What you have to do
Once you have located the line containing "Influxdb continuous queries" in the material below, return it exactly along with each line after it through the line containing "Name | Type | Description | Notes".
Segment Start: Input for this task
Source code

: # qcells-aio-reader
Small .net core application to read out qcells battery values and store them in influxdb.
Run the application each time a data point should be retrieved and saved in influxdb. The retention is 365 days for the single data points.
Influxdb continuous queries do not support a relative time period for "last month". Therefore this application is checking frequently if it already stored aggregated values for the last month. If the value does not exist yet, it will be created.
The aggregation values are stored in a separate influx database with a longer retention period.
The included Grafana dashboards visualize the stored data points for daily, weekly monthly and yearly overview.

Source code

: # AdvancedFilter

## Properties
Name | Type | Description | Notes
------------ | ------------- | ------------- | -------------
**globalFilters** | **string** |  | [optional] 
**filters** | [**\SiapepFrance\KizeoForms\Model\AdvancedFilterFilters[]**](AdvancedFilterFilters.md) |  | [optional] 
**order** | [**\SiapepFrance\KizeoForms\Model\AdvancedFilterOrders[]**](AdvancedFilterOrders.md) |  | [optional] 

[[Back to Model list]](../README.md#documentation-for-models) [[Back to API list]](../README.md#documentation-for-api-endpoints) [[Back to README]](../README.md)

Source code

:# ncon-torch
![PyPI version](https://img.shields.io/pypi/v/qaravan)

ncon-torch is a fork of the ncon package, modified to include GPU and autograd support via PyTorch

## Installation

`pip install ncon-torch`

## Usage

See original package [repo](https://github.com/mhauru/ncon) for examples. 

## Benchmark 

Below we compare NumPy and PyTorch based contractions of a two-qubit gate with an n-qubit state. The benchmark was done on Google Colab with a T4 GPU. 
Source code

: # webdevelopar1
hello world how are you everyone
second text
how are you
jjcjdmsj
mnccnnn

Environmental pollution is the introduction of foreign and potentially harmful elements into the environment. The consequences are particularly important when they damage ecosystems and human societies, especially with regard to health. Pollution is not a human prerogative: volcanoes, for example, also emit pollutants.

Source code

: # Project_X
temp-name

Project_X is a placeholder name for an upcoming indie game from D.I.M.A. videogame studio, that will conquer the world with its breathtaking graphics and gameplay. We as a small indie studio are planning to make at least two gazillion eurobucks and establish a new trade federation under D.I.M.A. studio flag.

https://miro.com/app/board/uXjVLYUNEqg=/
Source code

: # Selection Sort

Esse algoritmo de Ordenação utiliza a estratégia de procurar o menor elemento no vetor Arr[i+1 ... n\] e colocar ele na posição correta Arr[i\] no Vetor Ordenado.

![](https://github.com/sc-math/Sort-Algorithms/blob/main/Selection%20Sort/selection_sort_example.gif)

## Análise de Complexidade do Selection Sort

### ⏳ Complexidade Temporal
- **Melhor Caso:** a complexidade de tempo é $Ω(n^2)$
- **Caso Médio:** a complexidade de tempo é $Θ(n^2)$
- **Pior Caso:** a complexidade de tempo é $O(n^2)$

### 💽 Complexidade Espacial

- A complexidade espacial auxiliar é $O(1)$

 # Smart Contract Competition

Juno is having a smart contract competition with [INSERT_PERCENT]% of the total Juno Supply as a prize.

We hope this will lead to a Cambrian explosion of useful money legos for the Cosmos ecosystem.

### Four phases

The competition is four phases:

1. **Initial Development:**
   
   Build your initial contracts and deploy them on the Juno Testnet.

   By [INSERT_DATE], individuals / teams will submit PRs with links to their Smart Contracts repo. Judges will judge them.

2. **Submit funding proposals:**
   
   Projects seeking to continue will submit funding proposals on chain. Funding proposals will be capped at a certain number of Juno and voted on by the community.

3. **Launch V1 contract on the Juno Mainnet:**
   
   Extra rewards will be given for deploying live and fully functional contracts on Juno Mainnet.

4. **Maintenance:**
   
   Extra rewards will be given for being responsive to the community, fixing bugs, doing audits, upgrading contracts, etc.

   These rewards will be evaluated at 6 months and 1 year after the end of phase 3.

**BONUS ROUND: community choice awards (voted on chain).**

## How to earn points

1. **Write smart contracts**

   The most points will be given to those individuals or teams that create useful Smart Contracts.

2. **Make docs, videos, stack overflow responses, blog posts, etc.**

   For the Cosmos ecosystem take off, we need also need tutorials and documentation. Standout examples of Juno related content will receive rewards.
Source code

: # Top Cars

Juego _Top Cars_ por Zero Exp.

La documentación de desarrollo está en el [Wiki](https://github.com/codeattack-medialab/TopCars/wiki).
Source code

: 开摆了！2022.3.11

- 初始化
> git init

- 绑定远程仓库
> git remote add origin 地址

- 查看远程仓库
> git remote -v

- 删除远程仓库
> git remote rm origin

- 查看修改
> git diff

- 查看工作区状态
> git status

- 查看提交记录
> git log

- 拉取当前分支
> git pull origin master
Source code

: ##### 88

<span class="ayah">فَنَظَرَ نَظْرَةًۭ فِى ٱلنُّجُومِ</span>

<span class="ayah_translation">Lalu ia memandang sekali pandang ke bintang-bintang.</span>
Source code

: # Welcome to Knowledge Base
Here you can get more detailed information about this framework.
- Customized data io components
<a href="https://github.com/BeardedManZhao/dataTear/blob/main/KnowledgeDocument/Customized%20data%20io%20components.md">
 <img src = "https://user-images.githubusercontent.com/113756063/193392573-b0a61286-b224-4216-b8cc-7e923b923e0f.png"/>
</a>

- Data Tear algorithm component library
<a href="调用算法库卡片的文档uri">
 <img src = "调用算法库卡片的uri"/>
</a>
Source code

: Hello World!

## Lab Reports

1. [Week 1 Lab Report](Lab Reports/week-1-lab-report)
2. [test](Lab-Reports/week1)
Segment End: Input for this task
Expected answer
Influxdb continuous queries do not support a relative time period for "last month". Therefore this application is checking frequently if it already stored aggregated values for the last month. If the value does not exist yet, it will be created.
The aggregation values are stored in a separate influx database with a longer retention period.
The included Grafana dashboards visualize the stored data points for daily, weekly monthly and yearly overview.

Source code

: # AdvancedFilter

## Properties
Name | Type | Description | Notes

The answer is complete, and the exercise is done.